== PROBLEM DETAILS ==
Only lines with the word "ESPPORT" belong in the answer; copy them from the records below.

== DATA TO EXAMINE ==
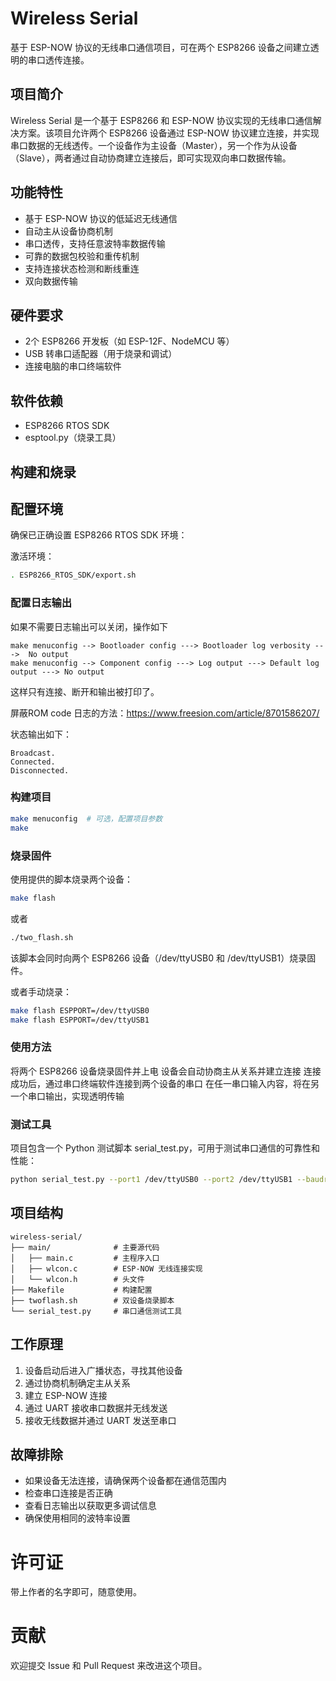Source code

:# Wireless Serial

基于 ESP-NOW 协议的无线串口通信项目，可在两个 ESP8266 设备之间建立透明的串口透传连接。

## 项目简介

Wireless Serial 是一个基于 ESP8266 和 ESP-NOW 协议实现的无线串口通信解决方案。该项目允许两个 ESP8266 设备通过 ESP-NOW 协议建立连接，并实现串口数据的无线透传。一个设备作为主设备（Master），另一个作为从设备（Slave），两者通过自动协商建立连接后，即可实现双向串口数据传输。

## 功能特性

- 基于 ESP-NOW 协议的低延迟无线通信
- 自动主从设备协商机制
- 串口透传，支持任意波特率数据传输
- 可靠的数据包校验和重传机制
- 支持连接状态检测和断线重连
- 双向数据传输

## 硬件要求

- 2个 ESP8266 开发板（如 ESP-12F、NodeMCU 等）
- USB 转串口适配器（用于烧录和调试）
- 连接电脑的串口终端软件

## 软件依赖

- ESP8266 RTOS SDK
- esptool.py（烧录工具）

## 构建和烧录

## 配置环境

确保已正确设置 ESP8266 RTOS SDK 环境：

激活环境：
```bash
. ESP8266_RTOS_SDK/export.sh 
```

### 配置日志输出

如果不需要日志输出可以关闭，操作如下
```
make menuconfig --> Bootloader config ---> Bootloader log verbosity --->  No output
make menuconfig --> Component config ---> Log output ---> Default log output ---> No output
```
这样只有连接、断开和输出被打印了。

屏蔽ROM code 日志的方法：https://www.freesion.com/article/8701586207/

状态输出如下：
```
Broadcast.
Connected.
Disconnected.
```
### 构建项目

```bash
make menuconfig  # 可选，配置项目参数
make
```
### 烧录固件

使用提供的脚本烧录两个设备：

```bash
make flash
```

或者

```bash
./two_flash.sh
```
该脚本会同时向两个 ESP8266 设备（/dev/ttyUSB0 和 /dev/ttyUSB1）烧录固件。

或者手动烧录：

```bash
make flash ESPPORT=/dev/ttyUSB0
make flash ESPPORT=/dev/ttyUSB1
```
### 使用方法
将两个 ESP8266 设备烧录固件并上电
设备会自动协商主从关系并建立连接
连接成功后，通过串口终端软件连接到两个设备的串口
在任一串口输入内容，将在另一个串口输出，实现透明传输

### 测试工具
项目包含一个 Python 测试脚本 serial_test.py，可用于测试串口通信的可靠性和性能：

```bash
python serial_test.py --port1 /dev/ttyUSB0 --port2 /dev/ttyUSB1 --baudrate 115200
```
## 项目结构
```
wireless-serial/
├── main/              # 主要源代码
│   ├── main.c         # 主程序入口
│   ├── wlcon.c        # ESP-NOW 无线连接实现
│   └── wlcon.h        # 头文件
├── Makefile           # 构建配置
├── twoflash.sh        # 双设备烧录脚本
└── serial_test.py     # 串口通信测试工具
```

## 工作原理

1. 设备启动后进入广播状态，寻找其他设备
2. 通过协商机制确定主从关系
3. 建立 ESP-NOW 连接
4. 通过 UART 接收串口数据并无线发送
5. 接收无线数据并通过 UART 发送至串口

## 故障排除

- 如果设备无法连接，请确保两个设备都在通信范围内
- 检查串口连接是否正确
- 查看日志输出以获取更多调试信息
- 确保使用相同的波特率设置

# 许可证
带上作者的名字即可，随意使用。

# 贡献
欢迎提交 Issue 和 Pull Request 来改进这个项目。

---

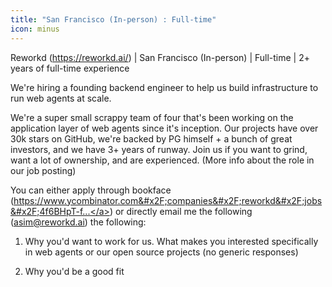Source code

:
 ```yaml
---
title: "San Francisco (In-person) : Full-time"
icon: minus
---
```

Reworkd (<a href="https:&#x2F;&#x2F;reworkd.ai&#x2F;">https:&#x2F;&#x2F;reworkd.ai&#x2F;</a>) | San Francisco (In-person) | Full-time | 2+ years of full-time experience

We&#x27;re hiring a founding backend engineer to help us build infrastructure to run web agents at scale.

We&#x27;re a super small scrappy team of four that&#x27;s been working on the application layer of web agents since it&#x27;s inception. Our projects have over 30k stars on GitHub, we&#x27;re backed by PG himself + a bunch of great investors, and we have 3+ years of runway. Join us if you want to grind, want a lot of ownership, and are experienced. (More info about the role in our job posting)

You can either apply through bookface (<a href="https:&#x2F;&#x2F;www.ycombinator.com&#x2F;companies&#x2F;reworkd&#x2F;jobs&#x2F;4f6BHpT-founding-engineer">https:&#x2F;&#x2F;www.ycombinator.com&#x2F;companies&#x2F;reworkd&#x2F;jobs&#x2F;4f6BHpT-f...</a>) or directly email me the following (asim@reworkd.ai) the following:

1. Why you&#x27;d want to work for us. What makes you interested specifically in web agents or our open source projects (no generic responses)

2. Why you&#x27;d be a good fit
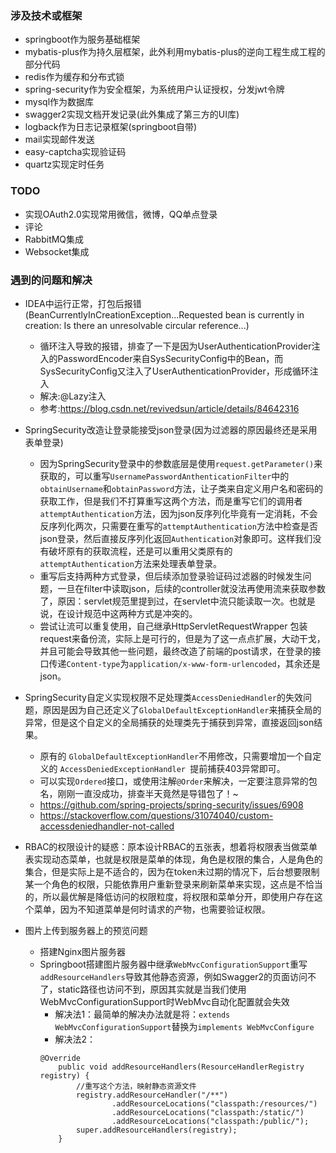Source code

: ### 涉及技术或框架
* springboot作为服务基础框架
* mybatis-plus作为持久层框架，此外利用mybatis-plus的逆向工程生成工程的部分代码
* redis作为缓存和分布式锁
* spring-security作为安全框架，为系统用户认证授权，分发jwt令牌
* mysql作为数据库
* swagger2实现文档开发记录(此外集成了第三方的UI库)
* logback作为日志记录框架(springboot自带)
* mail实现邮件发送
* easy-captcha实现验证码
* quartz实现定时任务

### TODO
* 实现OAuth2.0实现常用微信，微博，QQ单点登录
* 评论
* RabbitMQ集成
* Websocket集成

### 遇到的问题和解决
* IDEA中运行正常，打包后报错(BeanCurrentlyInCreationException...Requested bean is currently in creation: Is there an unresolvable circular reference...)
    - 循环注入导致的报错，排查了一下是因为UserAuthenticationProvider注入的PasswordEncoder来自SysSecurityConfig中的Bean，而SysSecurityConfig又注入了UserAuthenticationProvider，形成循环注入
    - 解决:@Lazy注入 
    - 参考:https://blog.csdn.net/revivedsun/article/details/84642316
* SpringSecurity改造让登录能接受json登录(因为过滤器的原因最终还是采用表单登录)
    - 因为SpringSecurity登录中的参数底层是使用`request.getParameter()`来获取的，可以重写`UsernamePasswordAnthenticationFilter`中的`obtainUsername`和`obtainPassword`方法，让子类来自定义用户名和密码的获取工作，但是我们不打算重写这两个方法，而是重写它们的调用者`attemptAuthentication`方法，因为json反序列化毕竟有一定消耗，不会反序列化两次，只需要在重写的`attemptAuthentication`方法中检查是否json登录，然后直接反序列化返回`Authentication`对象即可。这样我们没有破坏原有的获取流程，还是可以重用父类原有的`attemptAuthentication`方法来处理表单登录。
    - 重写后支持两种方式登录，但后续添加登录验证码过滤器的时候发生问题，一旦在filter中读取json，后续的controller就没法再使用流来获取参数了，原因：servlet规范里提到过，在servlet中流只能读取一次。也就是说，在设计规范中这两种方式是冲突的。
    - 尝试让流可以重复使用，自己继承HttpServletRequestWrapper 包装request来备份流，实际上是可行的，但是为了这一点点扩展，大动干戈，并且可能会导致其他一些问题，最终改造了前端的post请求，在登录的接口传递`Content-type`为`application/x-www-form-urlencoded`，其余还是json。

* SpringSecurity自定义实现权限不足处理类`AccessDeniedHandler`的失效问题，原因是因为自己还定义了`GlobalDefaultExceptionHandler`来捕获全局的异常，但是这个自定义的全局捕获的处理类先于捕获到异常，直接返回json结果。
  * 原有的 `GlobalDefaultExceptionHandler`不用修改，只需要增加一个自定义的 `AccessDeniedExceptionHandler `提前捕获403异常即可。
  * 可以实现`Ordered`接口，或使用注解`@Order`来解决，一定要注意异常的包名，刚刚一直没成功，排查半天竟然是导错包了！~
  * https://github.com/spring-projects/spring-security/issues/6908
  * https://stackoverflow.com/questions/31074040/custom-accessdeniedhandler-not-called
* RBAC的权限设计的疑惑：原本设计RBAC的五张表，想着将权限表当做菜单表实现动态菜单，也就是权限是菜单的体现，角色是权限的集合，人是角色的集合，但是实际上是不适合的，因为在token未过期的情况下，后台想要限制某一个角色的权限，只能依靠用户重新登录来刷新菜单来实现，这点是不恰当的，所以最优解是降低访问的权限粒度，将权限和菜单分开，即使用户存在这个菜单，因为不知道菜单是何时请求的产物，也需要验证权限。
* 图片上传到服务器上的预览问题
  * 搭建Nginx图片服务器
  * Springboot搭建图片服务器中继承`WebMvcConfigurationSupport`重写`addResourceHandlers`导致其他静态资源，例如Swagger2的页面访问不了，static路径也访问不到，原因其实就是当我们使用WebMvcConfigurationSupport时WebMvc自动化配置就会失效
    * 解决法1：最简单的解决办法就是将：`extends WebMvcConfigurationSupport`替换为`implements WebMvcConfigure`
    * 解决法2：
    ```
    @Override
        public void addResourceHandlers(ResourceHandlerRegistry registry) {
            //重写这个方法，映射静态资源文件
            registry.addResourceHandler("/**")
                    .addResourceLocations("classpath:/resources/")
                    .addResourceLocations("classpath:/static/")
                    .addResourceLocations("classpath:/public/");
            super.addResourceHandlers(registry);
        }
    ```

== SOLUTION TO THIS EXERCISE ==
make flash ESPPORT=/dev/ttyUSB0
make flash ESPPORT=/dev/ttyUSB1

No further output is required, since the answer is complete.